Hukuk devleti ve anayasaların meşruiyeti söz konusu olunca iki temel kaynağa müracaat edilir: İnsan hakları ve halk egemenliği. İnsan haklarını dillendiren belgeler ile yazılı Anayasa geleneğinin aynı dönemlerde ortaya çıkması insan hakları ile anayasal meşruiyet arasındaki irtibatın tarihî vesikası olarak okunabilir. Anayasaların, fertleri iktidarın keyfî uygulamalarından korurken temel referans noktası insan haklarıdır. Bu durum insan haklarını bir yandan pozitif hukukun bir parçası kılıp şu ya da bu ölçüde formel-kurumsal hukukun içeriğine katarken bir yandan da insan haklarına pozitif hukukun üstünde bir işaret feneri, bir yol gösterici konumu verir. Fakat tam da insan haklarının hukukileştirilmesi ve cari hukuka dâhil edilmesi gibi bir süreç, akla anayasaların diğer bir meşruiyet ilkesi olan halk egemenliğini getirmelidir. Zira halk, hukukun yalnızca nesnesi değil öznesi, muhatabı değil müellifi olduğu oranda demokratik hukuk devletinden bahsedebiliyoruz. Modern demokratik devletlerde insan hakları da dâhil olmak üzere siyasi-toplumsal hayata normatif istikametini veren tüm nihai referans noktaları, ancak ve ancak halk ve halkın temsilcileri tarafından hukukileştirilebildikleri, cari ya da pozitif hukukun muhtevası haline getirilebildikleri oranda siyasi anlamda işlevselleşirler. Bu nedenle hukuk devletinin temel amaçlarından biri insan hakları ile halk egemenliği, ferdin hukuku ile kamunun/halkın hâkimiyeti arasında kurulması gereken ahenktir.

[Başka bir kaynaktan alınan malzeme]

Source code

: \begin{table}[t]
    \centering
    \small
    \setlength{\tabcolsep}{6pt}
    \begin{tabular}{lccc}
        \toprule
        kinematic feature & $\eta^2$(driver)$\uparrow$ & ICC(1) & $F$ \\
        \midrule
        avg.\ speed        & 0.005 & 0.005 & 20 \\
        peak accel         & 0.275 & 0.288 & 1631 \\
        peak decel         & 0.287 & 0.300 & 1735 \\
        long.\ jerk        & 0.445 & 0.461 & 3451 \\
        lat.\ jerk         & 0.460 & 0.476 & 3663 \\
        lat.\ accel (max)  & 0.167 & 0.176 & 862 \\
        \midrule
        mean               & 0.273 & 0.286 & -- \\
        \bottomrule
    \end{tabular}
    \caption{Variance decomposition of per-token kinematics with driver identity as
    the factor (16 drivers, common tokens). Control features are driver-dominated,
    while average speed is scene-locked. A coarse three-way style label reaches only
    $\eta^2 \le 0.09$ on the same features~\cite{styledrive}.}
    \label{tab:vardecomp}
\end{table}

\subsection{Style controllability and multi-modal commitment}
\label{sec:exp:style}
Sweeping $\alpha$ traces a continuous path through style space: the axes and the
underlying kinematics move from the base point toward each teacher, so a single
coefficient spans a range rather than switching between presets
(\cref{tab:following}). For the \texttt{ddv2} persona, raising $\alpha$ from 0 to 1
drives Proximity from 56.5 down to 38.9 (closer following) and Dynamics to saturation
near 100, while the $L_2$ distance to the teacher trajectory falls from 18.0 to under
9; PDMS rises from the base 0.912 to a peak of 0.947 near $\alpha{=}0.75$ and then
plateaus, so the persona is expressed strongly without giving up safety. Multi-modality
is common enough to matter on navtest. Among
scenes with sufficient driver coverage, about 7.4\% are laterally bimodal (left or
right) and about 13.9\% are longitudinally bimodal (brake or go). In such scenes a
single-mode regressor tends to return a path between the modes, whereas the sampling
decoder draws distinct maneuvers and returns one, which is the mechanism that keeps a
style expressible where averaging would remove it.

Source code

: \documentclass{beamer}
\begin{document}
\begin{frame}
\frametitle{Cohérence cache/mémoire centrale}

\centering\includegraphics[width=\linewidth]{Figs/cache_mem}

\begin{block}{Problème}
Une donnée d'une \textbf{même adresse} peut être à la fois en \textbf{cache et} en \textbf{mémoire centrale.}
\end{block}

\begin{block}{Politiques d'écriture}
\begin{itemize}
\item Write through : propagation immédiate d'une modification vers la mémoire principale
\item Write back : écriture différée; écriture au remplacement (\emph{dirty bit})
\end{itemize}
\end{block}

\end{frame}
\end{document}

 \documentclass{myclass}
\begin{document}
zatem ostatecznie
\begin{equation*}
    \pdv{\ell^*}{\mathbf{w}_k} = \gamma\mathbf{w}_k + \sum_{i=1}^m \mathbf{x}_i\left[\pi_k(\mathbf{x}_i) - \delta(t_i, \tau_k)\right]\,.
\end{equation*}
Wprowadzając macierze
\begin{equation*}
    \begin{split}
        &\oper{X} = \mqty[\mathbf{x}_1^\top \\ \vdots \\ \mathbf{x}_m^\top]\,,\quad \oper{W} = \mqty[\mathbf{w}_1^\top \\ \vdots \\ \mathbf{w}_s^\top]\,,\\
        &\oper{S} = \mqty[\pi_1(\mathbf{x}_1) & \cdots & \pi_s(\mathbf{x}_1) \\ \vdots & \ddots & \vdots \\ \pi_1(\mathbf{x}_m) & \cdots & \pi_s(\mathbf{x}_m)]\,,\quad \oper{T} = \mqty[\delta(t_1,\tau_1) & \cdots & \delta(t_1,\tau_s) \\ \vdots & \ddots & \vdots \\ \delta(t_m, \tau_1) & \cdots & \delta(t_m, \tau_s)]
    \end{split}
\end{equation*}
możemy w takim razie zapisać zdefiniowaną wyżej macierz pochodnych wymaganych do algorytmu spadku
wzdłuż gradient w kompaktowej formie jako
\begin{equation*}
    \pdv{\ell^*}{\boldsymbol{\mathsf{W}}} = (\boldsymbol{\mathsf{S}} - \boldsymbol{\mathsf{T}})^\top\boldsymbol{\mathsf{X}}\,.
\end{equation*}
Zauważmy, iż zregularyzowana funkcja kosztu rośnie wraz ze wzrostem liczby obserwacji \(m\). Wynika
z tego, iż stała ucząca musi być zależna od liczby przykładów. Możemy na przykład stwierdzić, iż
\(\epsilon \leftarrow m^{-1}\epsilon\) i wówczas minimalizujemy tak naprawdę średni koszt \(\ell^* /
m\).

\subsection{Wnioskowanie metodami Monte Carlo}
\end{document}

Anayasa Yargısı ve Egemen Kamuflaj
Türkiye’de yaşananlar hukuk devleti söz konusu olduğunda meselenin sadece insan hakları ile halk egemenliği, ya da siyaset kuramının meşhur ayrımına atıfla söylersek, modernlerin özgürlüğü ile kadimin özgürlüğü arasında bir bağdaşma meselesi olmadığını gösteriyor. Türkiye’de hukuki gerilimin odağına giderek halk egemenliği ile Anayasa yargısı yerleşiyor. Problem, Anayasa yargısı ile parlamentonun sistem içindeki nispi konumları ile ilgili. Esasen Anayasa yargısı hukuk devleti fikrinin zorunlu bir unsuru değildir. Hukukun üstünlüğünü kurma ve korumada Anayasa yargısı araçlardan yalnızca bir tanesidir ve sıklıkla hukuk devletinin diğer yapısal unsurlarıyla, özellikle de kuvvetler ayrılığı ilkesi ile gerilimli bir ilişki içindedir. Anayasa Mahkemesi (ya da Yüksek Mahkeme) türü kurumların bulunduğu hemen her ülkede bu tür kurumların sistem içi konumuna dair ciddi tartışmalar yapılmakta, ABD ve Almanya’da Anayasa yargısı birer sistemik problem olmayı sürdürmektedir. Anayasal yargı alanının genişlemesinin yarattığı en kritik sorunlardan biri derinliksiz bir siyaset tarzını beslemesidir. “Kanuncu siyaset” adını verebileceğimiz ve siyasi meseleleri müzakere, mücadele, ikna ve uzlaşı yerine yargı süreçlerine ram eden bir siyaset kipidir bu. Bütün ciddi meseleler kendilerini Anayasa yargısının/mahkemesinin önünde bulur. Sonunda siyaset “ya hep ya hiç” uçlarında seyreden sıfır-toplamlı bir oyuna dönüşür. Zira yargı kararlarının niteliği gereği ortada bir kazanan bir de kaybeden taraf vardır.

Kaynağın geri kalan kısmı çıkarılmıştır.